Speaking of dating...It's funny how what one person is to you, you are to someone else. (s/n: ummm 41411 better stop, got damn, sending me all these texts! )What I mean by this is...ok...there are people (i.e.-Young Gent) who CLEARLY wanna date me and give me the attention that I want/deserve, BUT I carry it a lil with those types probably b/c there's no chase...then I turn around and show that same type of interest to someone who CLEARLY isn't on the same page as me, and probably doesn't take me serious b/c...there's no chase! SO...to the person I show my interest to...I am to that person what Young Gent is to me! Makes me reevaluate shit! Why am I focusing on people who dont put out the same that I do instead of focusing on the person who OBVIOUSLY likes me?! There is nothing about Young Gent that I shouldnt like! Why do I need the chase?! Fuckin chasing folks will have me still single at 40! I'm getting old, and I need to stop w/da shittery and tom foolery, and stop focusing on these people that aint focusing on me! #POW
I guess I've gotten enough off my chest for one day...I could go on and on and on right now lol, BUT this shit is long enough!! Until next time...
*hugs and love*
-iCandy
Overcoming Insecurities in Dating and Relationships
3 months ago
3 comments:
I am very glad that u r FINALLY seein ur worth & wat u deserve ..(which is the WORLD & then sum my dear).
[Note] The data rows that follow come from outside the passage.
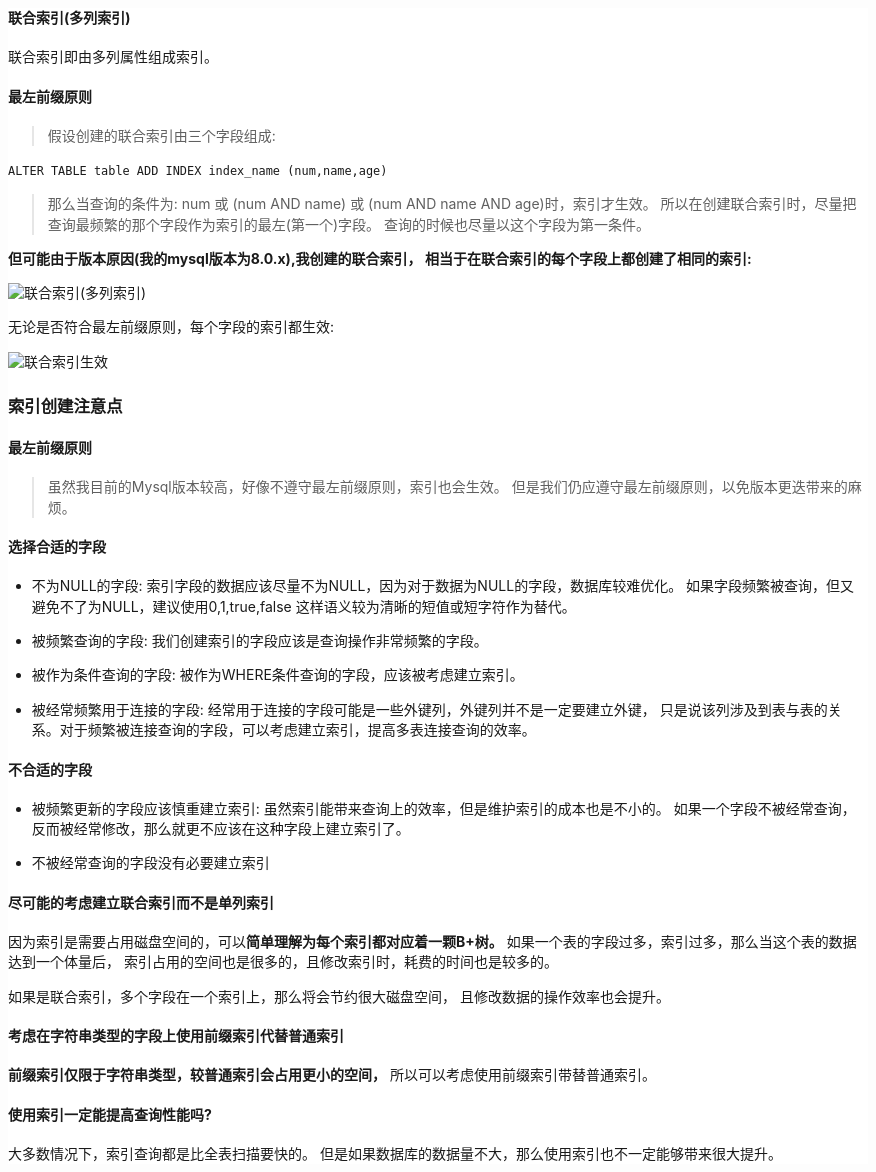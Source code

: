 #### 联合索引(多列索引)
联合索引即由多列属性组成索引。

#### 最左前缀原则
>假设创建的联合索引由三个字段组成: 

```text
ALTER TABLE table ADD INDEX index_name (num,name,age)
```

>那么当查询的条件为:
>num 或 (num AND name) 或 (num AND name AND age)时，索引才生效。
>所以在创建联合索引时，尽量把查询最频繁的那个字段作为索引的最左(第一个)字段。
>查询的时候也尽量以这个字段为第一条件。

**但可能由于版本原因(我的mysql版本为8.0.x),我创建的联合索引，
相当于在联合索引的每个字段上都创建了相同的索引:**

![联合索引(多列索引)](../../img/database/mysql/联合索引.png)

无论是否符合最左前缀原则，每个字段的索引都生效:

![联合索引生效](../../img/database/mysql/联合索引之查询条件生效.png)

### 索引创建注意点

#### 最左前缀原则
>虽然我目前的Mysql版本较高，好像不遵守最左前缀原则，索引也会生效。
>但是我们仍应遵守最左前缀原则，以免版本更迭带来的麻烦。

#### 选择合适的字段

* 不为NULL的字段: 索引字段的数据应该尽量不为NULL，因为对于数据为NULL的字段，数据库较难优化。
如果字段频繁被查询，但又避免不了为NULL，建议使用0,1,true,false
这样语义较为清晰的短值或短字符作为替代。

* 被频繁查询的字段: 我们创建索引的字段应该是查询操作非常频繁的字段。

* 被作为条件查询的字段: 被作为WHERE条件查询的字段，应该被考虑建立索引。

* 被经常频繁用于连接的字段: 经常用于连接的字段可能是一些外键列，外键列并不是一定要建立外键，
只是说该列涉及到表与表的关系。对于频繁被连接查询的字段，可以考虑建立索引，提高多表连接查询的效率。

#### 不合适的字段
* 被频繁更新的字段应该慎重建立索引: 虽然索引能带来查询上的效率，但是维护索引的成本也是不小的。
如果一个字段不被经常查询，反而被经常修改，那么就更不应该在这种字段上建立索引了。

* 不被经常查询的字段没有必要建立索引

#### 尽可能的考虑建立联合索引而不是单列索引

因为索引是需要占用磁盘空间的，可以**简单理解为每个索引都对应着一颗B+树。**
如果一个表的字段过多，索引过多，那么当这个表的数据达到一个体量后，
索引占用的空间也是很多的，且修改索引时，耗费的时间也是较多的。

如果是联合索引，多个字段在一个索引上，那么将会节约很大磁盘空间，
且修改数据的操作效率也会提升。

#### 考虑在字符串类型的字段上使用前缀索引代替普通索引
**前缀索引仅限于字符串类型，较普通索引会占用更小的空间，**
所以可以考虑使用前缀索引带替普通索引。

#### 使用索引一定能提高查询性能吗?
大多数情况下，索引查询都是比全表扫描要快的。
但是如果数据库的数据量不大，那么使用索引也不一定能够带来很大提升。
I know its hard trying to change sumthin especially wen ur not use 2 it its almost like bein taken out of ur comfort zone but wen u think about it how can it b a comfortable zone wit their is no HAPPINESS.. so u have 2 buckle down & realize what it is you want and what does it take to get you there ..ya know th eold sayin never make sum1 a priority wen ur just a option to them...U will learn to put urself 1st & give in to those who actually want to put happiness,love,joy & smiles in ur life ( im still in line fo rmy turn ;-) )..When the focuse on u becomes obvious so will the
happiness about urself & ur life.Sumtimes we dont realize that most of the shadows of our life are caused by us standing in our own sunshine.When life gives you lemons my dear u make lemonade :-)
So always hold your head up, but be careful to keep your nose at a friendly level..REMEMBER To the question of your life you are the answer, and to the problems of your life you are the solution . I LOVE U & I AM ALWAYS HERE FOR U J.S.J
wow that was much needed babe! thanks for taking the time to comment and throw some of ur divine wisdom on me. u always know exactly what to say, but then again...u are a Cancer...we were put here to help and guide (i believe that), so...while im being the Hero to someone else...its safe to say you're the Hero to me...my sidekick =]
awwww u call it wisdom I call it bein a REAL FRIEND...BUT I do agree CANCERS r as real as they come ..truely 1 OF A KIND !!!
It is not easy to find happiness in ourselves, and it is not possible to find it elsewhere...What we do flows from who we are.Truthfully I want to be more than ur hero & ur sidekick my dear but only time will tell & wen GOD gives me the opportunity ..whenever,whereever under better circumstances IM NOT PASSING IT UP !!